Repeat, word for word and with nothing added, each line from the one containing "-A INPUT -p tcp -m" to the final line of the data, keeping both ends. Pictures are not part of the copy.

___ Extracted information

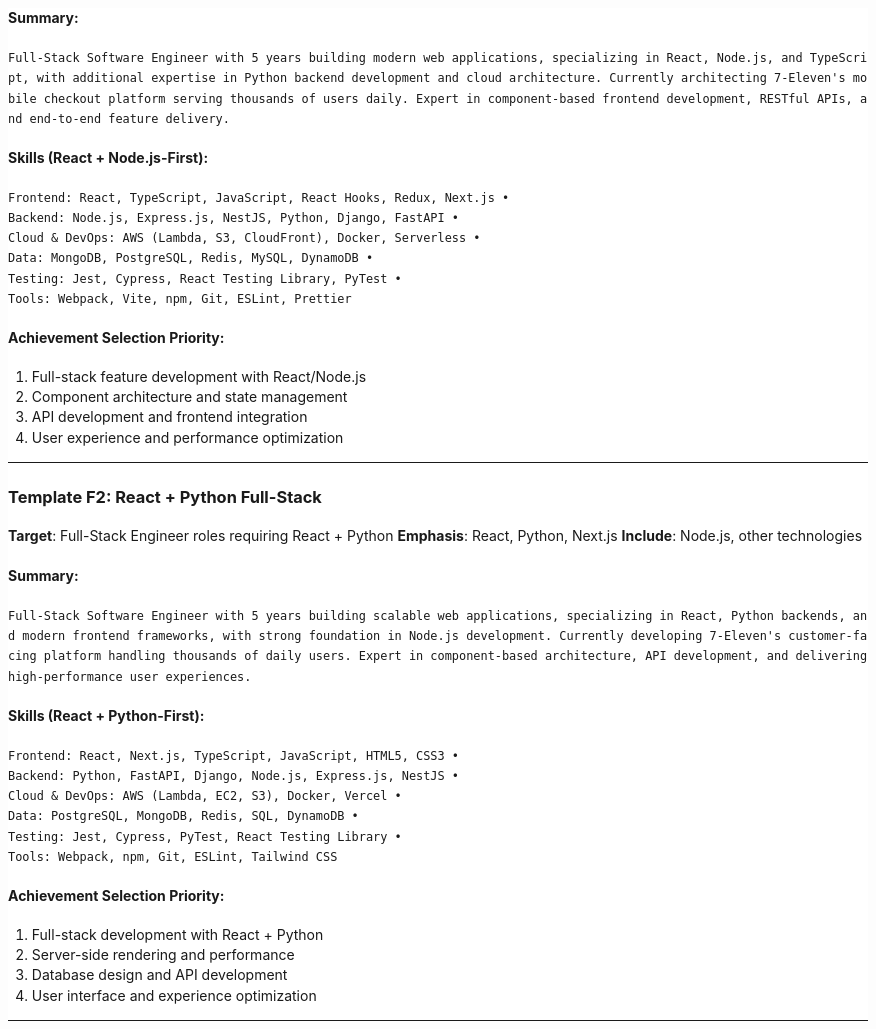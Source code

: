 #### Summary:
```
Full-Stack Software Engineer with 5 years building modern web applications, specializing in React, Node.js, and TypeScript, with additional expertise in Python backend development and cloud architecture. Currently architecting 7-Eleven's mobile checkout platform serving thousands of users daily. Expert in component-based frontend development, RESTful APIs, and end-to-end feature delivery.
```

#### Skills (React + Node.js-First):
```
Frontend: React, TypeScript, JavaScript, React Hooks, Redux, Next.js • 
Backend: Node.js, Express.js, NestJS, Python, Django, FastAPI • 
Cloud & DevOps: AWS (Lambda, S3, CloudFront), Docker, Serverless • 
Data: MongoDB, PostgreSQL, Redis, MySQL, DynamoDB • 
Testing: Jest, Cypress, React Testing Library, PyTest • 
Tools: Webpack, Vite, npm, Git, ESLint, Prettier
```

#### Achievement Selection Priority:
1. Full-stack feature development with React/Node.js
2. Component architecture and state management
3. API development and frontend integration
4. User experience and performance optimization

---

### Template F2: React + Python Full-Stack
**Target**: Full-Stack Engineer roles requiring React + Python
**Emphasis**: React, Python, Next.js
**Include**: Node.js, other technologies

#### Summary:
```
Full-Stack Software Engineer with 5 years building scalable web applications, specializing in React, Python backends, and modern frontend frameworks, with strong foundation in Node.js development. Currently developing 7-Eleven's customer-facing platform handling thousands of daily users. Expert in component-based architecture, API development, and delivering high-performance user experiences.
```

#### Skills (React + Python-First):
```
Frontend: React, Next.js, TypeScript, JavaScript, HTML5, CSS3 • 
Backend: Python, FastAPI, Django, Node.js, Express.js, NestJS • 
Cloud & DevOps: AWS (Lambda, EC2, S3), Docker, Vercel • 
Data: PostgreSQL, MongoDB, Redis, SQL, DynamoDB • 
Testing: Jest, Cypress, PyTest, React Testing Library • 
Tools: Webpack, npm, Git, ESLint, Tailwind CSS
```

#### Achievement Selection Priority:
1. Full-stack development with React + Python
2. Server-side rendering and performance
3. Database design and API development
4. User interface and experience optimization

---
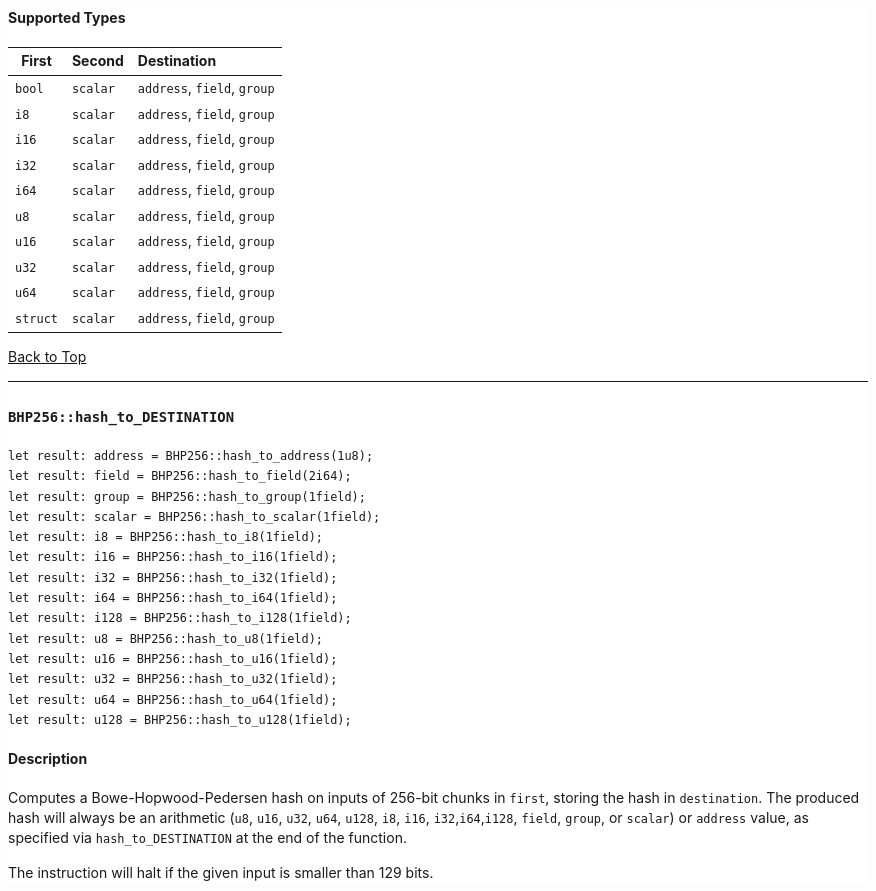
#### Supported Types

| First     | Second   | Destination                 |
|-----------|----------|:----------------------------|
| `bool` | `scalar` | `address`, `field`, `group` |
| `i8`      | `scalar` | `address`, `field`, `group` |
| `i16`     | `scalar` | `address`, `field`, `group` |
| `i32`     | `scalar` | `address`, `field`, `group` |
| `i64`     | `scalar` | `address`, `field`, `group` |
| `u8`      | `scalar` | `address`, `field`, `group` |
| `u16`     | `scalar` | `address`, `field`, `group` |
| `u32`     | `scalar` | `address`, `field`, `group` |
| `u64`     | `scalar` | `address`, `field`, `group` |
| `struct`  | `scalar` | `address`, `field`, `group` |

[Back to Top](#table-of-standard-operators)
***


### `BHP256::hash_to_DESTINATION`

```leo
let result: address = BHP256::hash_to_address(1u8);
let result: field = BHP256::hash_to_field(2i64);
let result: group = BHP256::hash_to_group(1field);
let result: scalar = BHP256::hash_to_scalar(1field);
let result: i8 = BHP256::hash_to_i8(1field);
let result: i16 = BHP256::hash_to_i16(1field);
let result: i32 = BHP256::hash_to_i32(1field);
let result: i64 = BHP256::hash_to_i64(1field);
let result: i128 = BHP256::hash_to_i128(1field);
let result: u8 = BHP256::hash_to_u8(1field);
let result: u16 = BHP256::hash_to_u16(1field);
let result: u32 = BHP256::hash_to_u32(1field);
let result: u64 = BHP256::hash_to_u64(1field);
let result: u128 = BHP256::hash_to_u128(1field);
```

#### Description

Computes a Bowe-Hopwood-Pedersen hash on inputs of 256-bit chunks in `first`, storing the hash in `destination`. The produced hash will always be an arithmetic (`u8`, `u16`, `u32`, `u64`, `u128`, `i8`, `i16`, `i32`,`i64`,`i128`, `field`, `group`, or `scalar`) or `address` value, as specified via `hash_to_DESTINATION` at the end of the function.

The instruction will halt if the given input is smaller than 129 bits.
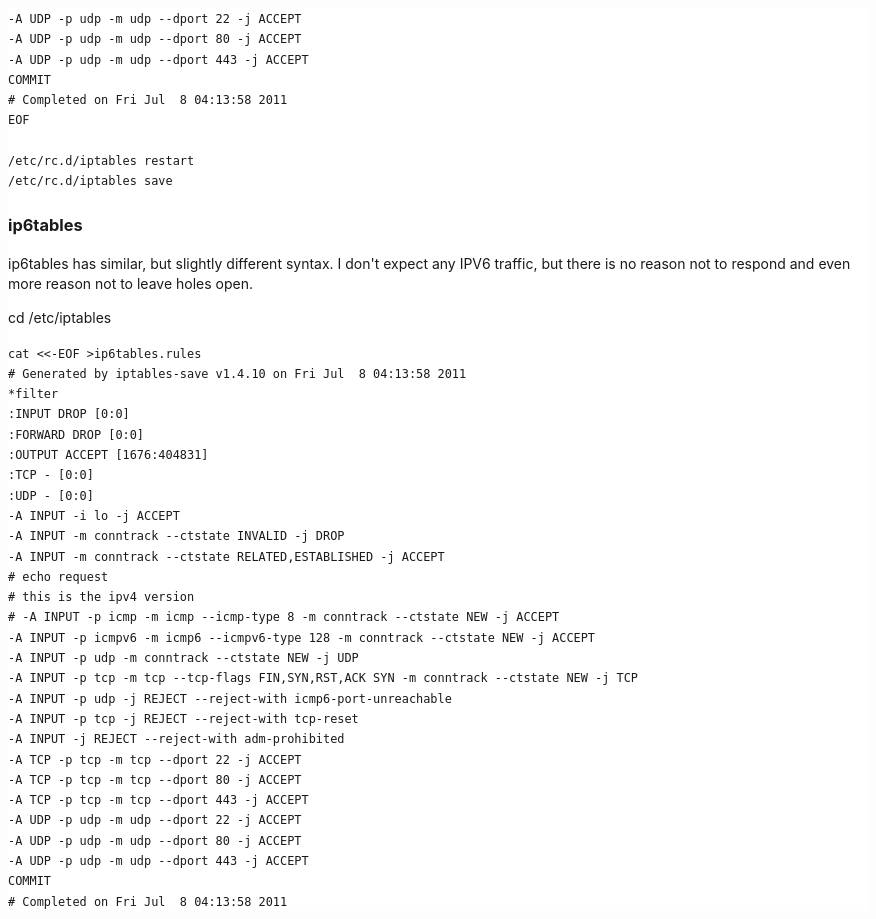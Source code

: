     -A UDP -p udp -m udp --dport 22 -j ACCEPT 
    -A UDP -p udp -m udp --dport 80 -j ACCEPT 
    -A UDP -p udp -m udp --dport 443 -j ACCEPT 
    COMMIT
    # Completed on Fri Jul  8 04:13:58 2011
    EOF

    /etc/rc.d/iptables restart
    /etc/rc.d/iptables save

###  ip6tables

ip6tables has similar, but slightly different syntax. I don't expect
any IPV6 traffic, but there is no reason not to respond and even more
reason not to leave holes open.

cd /etc/iptables

    cat <<-EOF >ip6tables.rules
    # Generated by iptables-save v1.4.10 on Fri Jul  8 04:13:58 2011
    *filter
    :INPUT DROP [0:0]
    :FORWARD DROP [0:0]
    :OUTPUT ACCEPT [1676:404831]
    :TCP - [0:0]
    :UDP - [0:0]
    -A INPUT -i lo -j ACCEPT 
    -A INPUT -m conntrack --ctstate INVALID -j DROP 
    -A INPUT -m conntrack --ctstate RELATED,ESTABLISHED -j ACCEPT 
    # echo request
    # this is the ipv4 version
    # -A INPUT -p icmp -m icmp --icmp-type 8 -m conntrack --ctstate NEW -j ACCEPT 
    -A INPUT -p icmpv6 -m icmp6 --icmpv6-type 128 -m conntrack --ctstate NEW -j ACCEPT 
    -A INPUT -p udp -m conntrack --ctstate NEW -j UDP 
    -A INPUT -p tcp -m tcp --tcp-flags FIN,SYN,RST,ACK SYN -m conntrack --ctstate NEW -j TCP 
    -A INPUT -p udp -j REJECT --reject-with icmp6-port-unreachable 
    -A INPUT -p tcp -j REJECT --reject-with tcp-reset 
    -A INPUT -j REJECT --reject-with adm-prohibited
    -A TCP -p tcp -m tcp --dport 22 -j ACCEPT 
    -A TCP -p tcp -m tcp --dport 80 -j ACCEPT 
    -A TCP -p tcp -m tcp --dport 443 -j ACCEPT 
    -A UDP -p udp -m udp --dport 22 -j ACCEPT 
    -A UDP -p udp -m udp --dport 80 -j ACCEPT 
    -A UDP -p udp -m udp --dport 443 -j ACCEPT 
    COMMIT
    # Completed on Fri Jul  8 04:13:58 2011
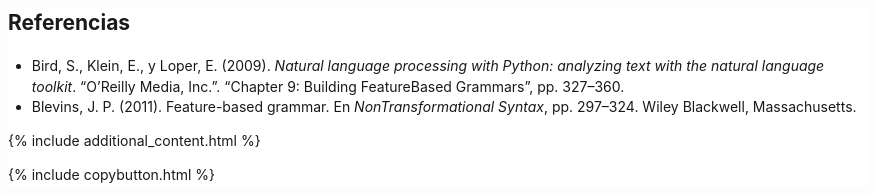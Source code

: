 
## Referencias

- Bird, S., Klein, E., y Loper, E. (2009). _Natural language processing with Python: analyzing text with the natural language toolkit_. “O’Reilly Media, Inc.”. “Chapter 9: Building FeatureBased Grammars”, pp. 327–360.
- Blevins, J. P. (2011). Feature-based grammar. En _NonTransformational Syntax_, pp. 297–324. Wiley Blackwell, Massachusetts.

{% include additional_content.html %}

{% include copybutton.html %}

______

*Answer to this problem*:
    -A INPUT -p tcp -m tcp --tcp-flags FIN,SYN,RST,ACK SYN -m conntrack --ctstate NEW -j TCP 
    -A INPUT -p udp -j REJECT --reject-with icmp6-port-unreachable 
    -A INPUT -p tcp -j REJECT --reject-with tcp-reset 
    -A INPUT -j REJECT --reject-with adm-prohibited
    -A TCP -p tcp -m tcp --dport 22 -j ACCEPT 
    -A TCP -p tcp -m tcp --dport 80 -j ACCEPT 
    -A TCP -p tcp -m tcp --dport 443 -j ACCEPT 
    -A UDP -p udp -m udp --dport 22 -j ACCEPT 
    -A UDP -p udp -m udp --dport 80 -j ACCEPT 
    -A UDP -p udp -m udp --dport 443 -j ACCEPT 
    COMMIT
    # Completed on Fri Jul  8 04:13:58 2011
Source code

: 
## Referencias

- Bird, S., Klein, E., y Loper, E. (2009). _Natural language processing with Python: analyzing text with the natural language toolkit_. “O’Reilly Media, Inc.”. “Chapter 9: Building FeatureBased Grammars”, pp. 327–360.
- Blevins, J. P. (2011). Feature-based grammar. En _NonTransformational Syntax_, pp. 297–324. Wiley Blackwell, Massachusetts.

{% include additional_content.html %}

{% include copybutton.html %}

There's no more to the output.